ステップ 8:FTD1(ex-Primary)をFMC2に登録します。
FTD1(ex-Primary)CLIに移動し、新しいマネージャを設定します。
> configure manager add 10.62.148.247 cisco
Manager 10.62.148.247 successfully configured.
Please make note of reg_key as this will be required while adding Device in FMC.
>
FMC2(ターゲットFMC)のUIでDevices > Device Managementの順に移動し、FTDデバイスを追加します。

デバイスの登録が失敗した場合は、このドキュメントで問題のトラブルシューティングを参照してください。https://www.cisco.com/c/en/us/support/docs/security/firepower-ngfw/215540-configure-verify-and-troubleshoot-firep.html
前の手順でインポートしたアクセスコントロールポリシーを割り当てます。

必要なライセンスを適用し、デバイスを登録します。

結果は、次のとおりです。

ステップ 9:FTDデバイス設定オブジェクトをFMC2(ターゲットFMC)にインポートします。
FMC2(ターゲットFMC)にログインし、Devices > Device Managementに移動して、前のステップで登録したFTDデバイスを編集します。
Deviceタブに移動し、手順2でエクスポートしたFTD Policiessfoオブジェクトをインポートします。
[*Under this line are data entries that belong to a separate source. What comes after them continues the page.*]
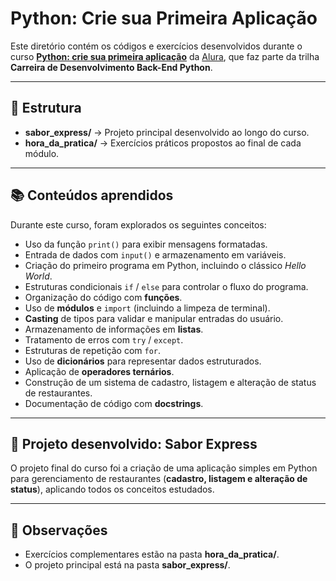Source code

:# Python: Crie sua Primeira Aplicação

Este diretório contém os códigos e exercícios desenvolvidos durante o curso **[Python: crie sua primeira aplicação](https://cursos.alura.com.br/course/python-crie-sua-primeira-aplicacao)** da [Alura](https://www.alura.com.br/), que faz parte da trilha **Carreira de Desenvolvimento Back-End Python**.

---

## 📂 Estrutura
- **sabor_express/** → Projeto principal desenvolvido ao longo do curso.  
- **hora_da_pratica/** → Exercícios práticos propostos ao final de cada módulo.  

---

## 📚 Conteúdos aprendidos
Durante este curso, foram explorados os seguintes conceitos:

- Uso da função `print()` para exibir mensagens formatadas.  
- Entrada de dados com `input()` e armazenamento em variáveis.  
- Criação do primeiro programa em Python, incluindo o clássico *Hello World*.  
- Estruturas condicionais `if` / `else` para controlar o fluxo do programa.  
- Organização do código com **funções**.  
- Uso de **módulos** e `import` (incluindo a limpeza de terminal).  
- **Casting** de tipos para validar e manipular entradas do usuário.  
- Armazenamento de informações em **listas**.  
- Tratamento de erros com `try` / `except`.  
- Estruturas de repetição com `for`.  
- Uso de **dicionários** para representar dados estruturados.  
- Aplicação de **operadores ternários**.  
- Construção de um sistema de cadastro, listagem e alteração de status de restaurantes.  
- Documentação de código com **docstrings**.  

---

## 🚀 Projeto desenvolvido: Sabor Express
O projeto final do curso foi a criação de uma aplicação simples em Python para gerenciamento de restaurantes (**cadastro, listagem e alteração de status**), aplicando todos os conceitos estudados.

---

## 📝 Observações
- Exercícios complementares estão na pasta **hora_da_pratica/**.  
- O projeto principal está na pasta **sabor_express/**.  
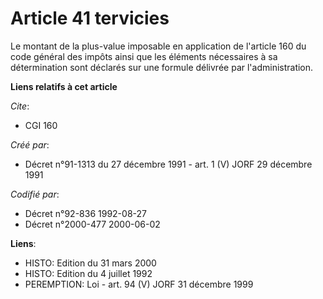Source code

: # Article 41 tervicies

Le montant de la plus-value imposable en application de l'article 160 du code général des impôts ainsi que les éléments
nécessaires à sa détermination sont déclarés sur une formule délivrée par l'administration.

**Liens relatifs à cet article**

_Cite_:

  - CGI 160

_Créé par_:

  - Décret n°91-1313 du 27 décembre 1991 - art. 1 (V) JORF 29 décembre 1991

_Codifié par_:

  - Décret n°92-836 1992-08-27
  - Décret n°2000-477 2000-06-02

**Liens**:

  - HISTO: Edition du 31 mars 2000
  - HISTO: Edition du 4 juillet 1992
  - PEREMPTION: Loi - art. 94 (V) JORF 31 décembre 1999
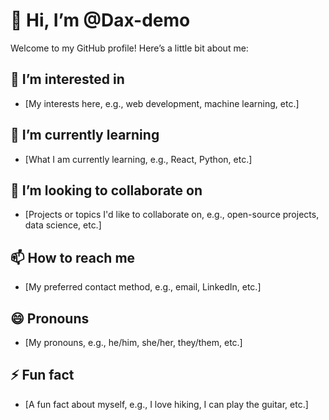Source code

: # 👋 Hi, I’m @Dax-demo

Welcome to my GitHub profile! Here’s a little bit about me:

## 👀 I’m interested in
- [My interests here, e.g., web development, machine learning, etc.]

## 🌱 I’m currently learning
- [What I am currently learning, e.g., React, Python, etc.]

## 💞️ I’m looking to collaborate on
- [Projects or topics I'd like to collaborate on, e.g., open-source projects, data science, etc.]

## 📫 How to reach me
- [My preferred contact method, e.g., email, LinkedIn, etc.]

## 😄 Pronouns
- [My pronouns, e.g., he/him, she/her, they/them, etc.]

## ⚡ Fun fact
- [A fun fact about myself, e.g., I love hiking, I can play the guitar, etc.]

<!---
注:ステップ7で「b」オプション(新しいポリシーの作成)を選択した場合は、新しく作成したオブジェクトを移行したポリシー(ACPセキュリティゾーン、NATセキュリティゾーン、ルーティング、プラットフォーム設定など)に必ず割り当ててください。

FMCタスクが開始されます。

デバイス設定はFTD1に適用されます。たとえば、セキュリティゾーン、ACP、NATなどです。

注意:ACPが複数のアクセスコントロール要素(ACE)に拡張されている場合、ACPのコンパイルプロセス(tmatchコンパイル)の完了には数分かかる場合があります。次のコマンドを使用して、ACPのコンパイルステータスを確認できます。
FTD3100-3# show asp rule-engine
Rule compilation Status: Completed
ステップ 10:FTD設定の終了
この時点で、FMC2(ターゲットFMC)への登録とデバイスポリシーのインポートの後もFTD1で依然として不足している可能性のあるすべての機能を設定することを目標としています。
NAT、プラットフォーム設定、QoSなどのポリシーがFTDに割り当てられていることを確認します。ポリシーは割り当てられているが、展開が保留中であることがわかります。
たとえば、プラットフォーム設定はインポートされてデバイスに割り当てられますが、展開は保留されます。

NATが設定されている場合、NATポリシーはインポートされてデバイスに割り当てられますが、展開は保留されます。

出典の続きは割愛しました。